WPI Awards 955 Degrees at 141st Commencement

Ursula Burns, President of Xerox, Encourages Graduates to Embrace World’s Challenges
Media Contact
May 15, 2009

Image removed.

WORCESTER, Mass. – Today, during Worcester Polytechnic Institute’s (WPI) 141st Commencement ceremony, keynote speaker Ursula Burns, president of Xerox Corporation, implored the 955 graduating students to embrace the challenges that may face them in the "real world,” once they leave the university’s campus.

During the ceremony, which was held on the campus Quadrangle, 617 Bachelor of Science degrees, one Bachelor of Arts (the first BA awarded in WPI’s history), 312 master’s degrees, and 25 PhDs were awarded. Thousands of students, their families and friends, trustees, and other special guests were on hand to experience the inspirational messages delivered by keynote speaker Burns and WPI President and CEO Dennis D. Berkey.

Burns told the students, "Although you are about to put your toes in ‘the worst of times,’ Charles Dickens would also say that these are the ‘best of times.’ The truth is the world needs you as perhaps never before. We need passion, creativity, and drive. We need the spirit of exploration and the thirst for knowledge that you embraced here. And we need your questions and your challenges and your insights as we journey through these trying times. We’re finding that some of our old assumptions and ideas don’t work anymore, and we can use people who are willing to ask ‘why do we do it that way?’ and ‘how can we do it better?’  Build the right new roads in addition to fixing the ones in existence.”

Honorary degrees were conferred upon Helen Greiner, co-founder and former president of Bedford, Mass.-based iRobot Corp.; George C. Messenger Jr. ’51, owner and vice president of Las Vegas, Nev.-based Messenger and Associates, and a recognized authority on transient radiation effects on electronics; and Charles M. Vest, president of the National Academy of Engineering and president emeritus of the Massachusetts Institute of Technology.

Burns also received an honorary degree. She was named president, and elected to Xerox’s Board of Directors, in April 2007. As president, Burns is responsible for global research, development, engineering, marketing, and manufacturing of technology, supplies, and related services. She also oversees the company’s IT organization, corporate strategy, human resources and ethics, marketing operations, and global accounts. Burns is credited with driving a technology strategy that launched 100 new products in the last three years, giving Xerox the broadest portfolio of document management systems, software, and services in the industry. She is also credited with having helped the company through an aggressive, multibillion-dollar turnaround plan that significantly strengthened Xerox’s competitive position in the marketplace. Burns earned a bachelor’s degree from Polytechnic Institute of New York and a master’s degree in mechanical engineering from Columbia University. 

In her address, Burns told students that with hard work, the graduates may actually find that opportunities are born from challenges. "That is precisely what is rolled up in your diplomas,” she said. "It’s all yours.

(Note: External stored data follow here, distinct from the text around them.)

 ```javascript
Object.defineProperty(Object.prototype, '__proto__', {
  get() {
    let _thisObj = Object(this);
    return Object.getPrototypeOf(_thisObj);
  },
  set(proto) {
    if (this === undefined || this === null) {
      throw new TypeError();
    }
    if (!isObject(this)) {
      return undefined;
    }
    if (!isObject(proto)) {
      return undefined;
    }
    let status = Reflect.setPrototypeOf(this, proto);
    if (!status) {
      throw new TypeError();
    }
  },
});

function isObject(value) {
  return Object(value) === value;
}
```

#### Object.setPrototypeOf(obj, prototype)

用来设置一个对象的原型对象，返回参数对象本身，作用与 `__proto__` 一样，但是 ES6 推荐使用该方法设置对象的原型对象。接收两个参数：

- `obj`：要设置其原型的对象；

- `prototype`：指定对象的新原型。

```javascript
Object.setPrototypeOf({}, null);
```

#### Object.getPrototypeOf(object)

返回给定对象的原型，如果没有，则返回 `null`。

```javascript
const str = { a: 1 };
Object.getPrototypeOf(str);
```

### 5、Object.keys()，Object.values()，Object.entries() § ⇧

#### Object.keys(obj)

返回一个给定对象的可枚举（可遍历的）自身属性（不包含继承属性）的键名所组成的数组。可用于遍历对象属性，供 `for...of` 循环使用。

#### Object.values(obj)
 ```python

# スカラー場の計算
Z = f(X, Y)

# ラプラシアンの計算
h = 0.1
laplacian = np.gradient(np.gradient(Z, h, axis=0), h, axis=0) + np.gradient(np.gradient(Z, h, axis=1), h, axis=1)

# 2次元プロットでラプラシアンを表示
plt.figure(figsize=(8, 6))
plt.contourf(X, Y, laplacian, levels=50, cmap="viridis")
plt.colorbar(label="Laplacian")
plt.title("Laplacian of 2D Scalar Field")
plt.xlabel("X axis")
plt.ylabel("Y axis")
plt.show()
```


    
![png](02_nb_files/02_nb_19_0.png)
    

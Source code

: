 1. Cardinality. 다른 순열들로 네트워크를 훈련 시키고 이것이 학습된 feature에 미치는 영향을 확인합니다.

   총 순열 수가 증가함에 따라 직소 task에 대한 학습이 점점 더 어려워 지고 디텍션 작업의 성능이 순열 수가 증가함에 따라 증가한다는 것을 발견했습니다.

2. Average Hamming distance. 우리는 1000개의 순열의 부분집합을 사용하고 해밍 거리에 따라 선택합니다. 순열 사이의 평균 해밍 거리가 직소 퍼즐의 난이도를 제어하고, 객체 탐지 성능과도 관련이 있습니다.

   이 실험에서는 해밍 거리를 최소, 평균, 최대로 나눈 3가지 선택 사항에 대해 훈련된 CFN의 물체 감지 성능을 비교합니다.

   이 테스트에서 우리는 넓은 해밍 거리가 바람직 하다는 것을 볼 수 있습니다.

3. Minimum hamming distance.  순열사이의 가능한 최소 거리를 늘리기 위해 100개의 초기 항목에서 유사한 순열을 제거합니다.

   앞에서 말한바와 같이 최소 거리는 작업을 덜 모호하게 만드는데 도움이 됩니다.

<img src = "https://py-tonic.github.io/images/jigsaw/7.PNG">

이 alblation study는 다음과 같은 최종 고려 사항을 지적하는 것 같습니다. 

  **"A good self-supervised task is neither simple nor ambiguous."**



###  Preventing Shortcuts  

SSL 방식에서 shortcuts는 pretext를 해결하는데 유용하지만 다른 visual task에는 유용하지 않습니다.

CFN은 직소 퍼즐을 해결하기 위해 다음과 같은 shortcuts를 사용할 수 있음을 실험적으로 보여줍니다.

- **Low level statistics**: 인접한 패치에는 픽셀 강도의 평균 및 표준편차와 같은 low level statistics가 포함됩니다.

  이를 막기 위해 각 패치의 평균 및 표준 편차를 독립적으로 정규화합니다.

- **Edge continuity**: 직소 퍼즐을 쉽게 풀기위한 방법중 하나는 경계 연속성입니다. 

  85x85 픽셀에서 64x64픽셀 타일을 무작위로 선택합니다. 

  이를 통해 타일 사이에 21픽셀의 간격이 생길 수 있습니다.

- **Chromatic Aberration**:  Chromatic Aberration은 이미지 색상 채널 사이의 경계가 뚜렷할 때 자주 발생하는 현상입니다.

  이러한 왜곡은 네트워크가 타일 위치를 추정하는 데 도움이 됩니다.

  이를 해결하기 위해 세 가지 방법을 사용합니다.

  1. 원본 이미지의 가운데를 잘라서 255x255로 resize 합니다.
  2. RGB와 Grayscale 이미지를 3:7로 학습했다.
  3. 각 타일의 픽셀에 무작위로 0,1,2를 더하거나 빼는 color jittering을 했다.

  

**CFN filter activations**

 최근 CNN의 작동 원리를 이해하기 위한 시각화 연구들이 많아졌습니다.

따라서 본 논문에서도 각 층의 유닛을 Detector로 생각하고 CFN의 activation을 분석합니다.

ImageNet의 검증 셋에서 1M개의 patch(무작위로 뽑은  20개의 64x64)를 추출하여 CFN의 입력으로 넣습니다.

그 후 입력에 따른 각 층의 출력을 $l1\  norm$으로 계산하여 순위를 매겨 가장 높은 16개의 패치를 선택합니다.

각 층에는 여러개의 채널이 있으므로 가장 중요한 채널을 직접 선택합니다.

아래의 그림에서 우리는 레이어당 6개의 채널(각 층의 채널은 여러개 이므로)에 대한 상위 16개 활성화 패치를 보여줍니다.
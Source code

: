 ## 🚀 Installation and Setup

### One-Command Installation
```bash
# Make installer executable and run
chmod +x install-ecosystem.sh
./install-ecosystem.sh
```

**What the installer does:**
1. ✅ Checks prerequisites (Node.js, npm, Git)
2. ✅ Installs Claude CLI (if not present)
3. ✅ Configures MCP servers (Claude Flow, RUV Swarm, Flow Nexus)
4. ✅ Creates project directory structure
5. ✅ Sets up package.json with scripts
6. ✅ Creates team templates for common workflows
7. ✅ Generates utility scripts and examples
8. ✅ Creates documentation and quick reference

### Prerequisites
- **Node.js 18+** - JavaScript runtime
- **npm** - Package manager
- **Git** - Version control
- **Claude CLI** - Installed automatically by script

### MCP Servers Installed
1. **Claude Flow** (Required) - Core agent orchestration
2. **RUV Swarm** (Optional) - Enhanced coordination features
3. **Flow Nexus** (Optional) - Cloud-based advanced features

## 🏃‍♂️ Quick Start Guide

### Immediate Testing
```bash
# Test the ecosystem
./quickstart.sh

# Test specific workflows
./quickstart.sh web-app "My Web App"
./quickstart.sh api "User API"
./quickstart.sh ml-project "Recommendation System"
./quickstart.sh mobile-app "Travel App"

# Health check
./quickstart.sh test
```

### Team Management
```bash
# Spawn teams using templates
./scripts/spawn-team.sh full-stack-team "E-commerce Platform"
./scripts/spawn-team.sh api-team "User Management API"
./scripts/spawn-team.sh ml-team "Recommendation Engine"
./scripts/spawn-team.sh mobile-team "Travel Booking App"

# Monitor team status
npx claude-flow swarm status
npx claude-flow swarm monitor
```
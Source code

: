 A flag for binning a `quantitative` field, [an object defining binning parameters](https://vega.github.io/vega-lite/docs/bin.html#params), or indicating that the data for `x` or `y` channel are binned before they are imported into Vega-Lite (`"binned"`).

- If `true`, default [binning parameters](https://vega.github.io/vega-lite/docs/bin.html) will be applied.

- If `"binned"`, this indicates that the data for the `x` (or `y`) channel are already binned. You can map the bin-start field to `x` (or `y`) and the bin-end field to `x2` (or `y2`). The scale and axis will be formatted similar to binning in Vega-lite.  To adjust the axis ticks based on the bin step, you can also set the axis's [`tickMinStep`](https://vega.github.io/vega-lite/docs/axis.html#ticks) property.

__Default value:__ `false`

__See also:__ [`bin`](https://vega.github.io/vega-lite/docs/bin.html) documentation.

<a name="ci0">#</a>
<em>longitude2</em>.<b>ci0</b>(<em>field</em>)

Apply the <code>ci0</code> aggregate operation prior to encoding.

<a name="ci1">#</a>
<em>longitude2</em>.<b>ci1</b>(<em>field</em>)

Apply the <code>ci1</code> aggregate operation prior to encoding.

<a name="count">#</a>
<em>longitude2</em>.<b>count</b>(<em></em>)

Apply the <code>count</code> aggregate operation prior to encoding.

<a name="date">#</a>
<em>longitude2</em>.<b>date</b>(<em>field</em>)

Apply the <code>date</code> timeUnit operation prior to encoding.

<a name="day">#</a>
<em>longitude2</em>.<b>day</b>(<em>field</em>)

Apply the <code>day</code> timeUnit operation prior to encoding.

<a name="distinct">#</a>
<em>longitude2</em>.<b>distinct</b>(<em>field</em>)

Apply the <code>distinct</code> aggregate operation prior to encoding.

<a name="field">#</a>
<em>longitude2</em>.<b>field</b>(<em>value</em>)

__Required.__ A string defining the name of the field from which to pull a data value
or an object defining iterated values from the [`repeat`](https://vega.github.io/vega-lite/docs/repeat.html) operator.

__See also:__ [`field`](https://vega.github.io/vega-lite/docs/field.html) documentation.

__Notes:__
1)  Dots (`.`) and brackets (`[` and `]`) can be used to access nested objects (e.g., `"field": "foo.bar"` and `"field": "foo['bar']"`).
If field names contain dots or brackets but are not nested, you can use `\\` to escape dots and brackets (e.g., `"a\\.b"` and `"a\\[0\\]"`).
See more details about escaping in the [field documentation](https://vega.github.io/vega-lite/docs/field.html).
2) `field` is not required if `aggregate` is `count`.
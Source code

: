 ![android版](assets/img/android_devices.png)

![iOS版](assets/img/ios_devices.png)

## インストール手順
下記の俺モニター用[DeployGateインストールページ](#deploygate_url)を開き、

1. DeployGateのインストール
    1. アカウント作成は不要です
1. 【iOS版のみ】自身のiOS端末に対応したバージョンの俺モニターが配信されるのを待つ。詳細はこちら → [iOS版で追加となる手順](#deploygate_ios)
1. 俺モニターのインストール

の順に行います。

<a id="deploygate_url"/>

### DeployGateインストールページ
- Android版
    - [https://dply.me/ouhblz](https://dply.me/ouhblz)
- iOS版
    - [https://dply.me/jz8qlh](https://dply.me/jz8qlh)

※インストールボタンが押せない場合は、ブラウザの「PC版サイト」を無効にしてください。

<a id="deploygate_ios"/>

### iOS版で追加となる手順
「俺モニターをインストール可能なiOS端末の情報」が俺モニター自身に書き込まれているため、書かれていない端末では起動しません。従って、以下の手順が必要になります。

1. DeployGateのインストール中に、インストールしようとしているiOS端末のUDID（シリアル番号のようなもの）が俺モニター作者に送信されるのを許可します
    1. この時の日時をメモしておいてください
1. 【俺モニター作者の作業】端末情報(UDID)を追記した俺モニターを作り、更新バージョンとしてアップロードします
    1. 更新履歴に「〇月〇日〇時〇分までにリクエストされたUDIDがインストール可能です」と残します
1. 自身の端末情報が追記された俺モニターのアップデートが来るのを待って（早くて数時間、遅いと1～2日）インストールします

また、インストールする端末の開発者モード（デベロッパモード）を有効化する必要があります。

You earned it. You deserve it. And, no one can take it away.”

The Chairman’s Exemplary Faculty Prize was presented for the third time during WPI’s 2009 Commencement. The prize was established in 2007 through the personal philanthropy of Donald K. Peterson ’71, chair of the WPI Board of Trustees. It recognizes faculty members who, as true exemplars of the university’s highest aspirations and most important qualities, excel in all relevant areas of faculty performance. One prize, in the amount of $10,000, was awarded this year to Diran Apelian, WPI’s Howmet Professor of Mechanical Engineering and director of the university’s Metal Processing Institute.

In his closing remarks, President Berkey told students that in light of today’s global recession, they are well prepared to handle the world’s challenges. "In respect of the difficult world you are about to tackle, and especially in light of the economic calamities of the past year, let me recall the words of one of my predecessors, Admiral Wat Tyler Cluverius, the seventh president of WPI, who presided during the difficult days of World War II. Speaking to WPI students in 1945, following the war’s end, he said, ‘Perhaps this is the last time you will have to rebuild a world.’

"Unfortunately for us all, the world again needs rebuilding,” President Berkey continued. "Fortunately, you are well prepared for that ominous challenge, and we know you will play a great part in the rebuilding that must be done. In so doing, set no modest goals. Take inspiration in the enduring words of your fellow alumnus Robert Goddard: ‘It is difficult to say what is impossible, for the dream of yesterday is the hope of today and the reality of tomorrow.’ Shoot for the moon, as it were.”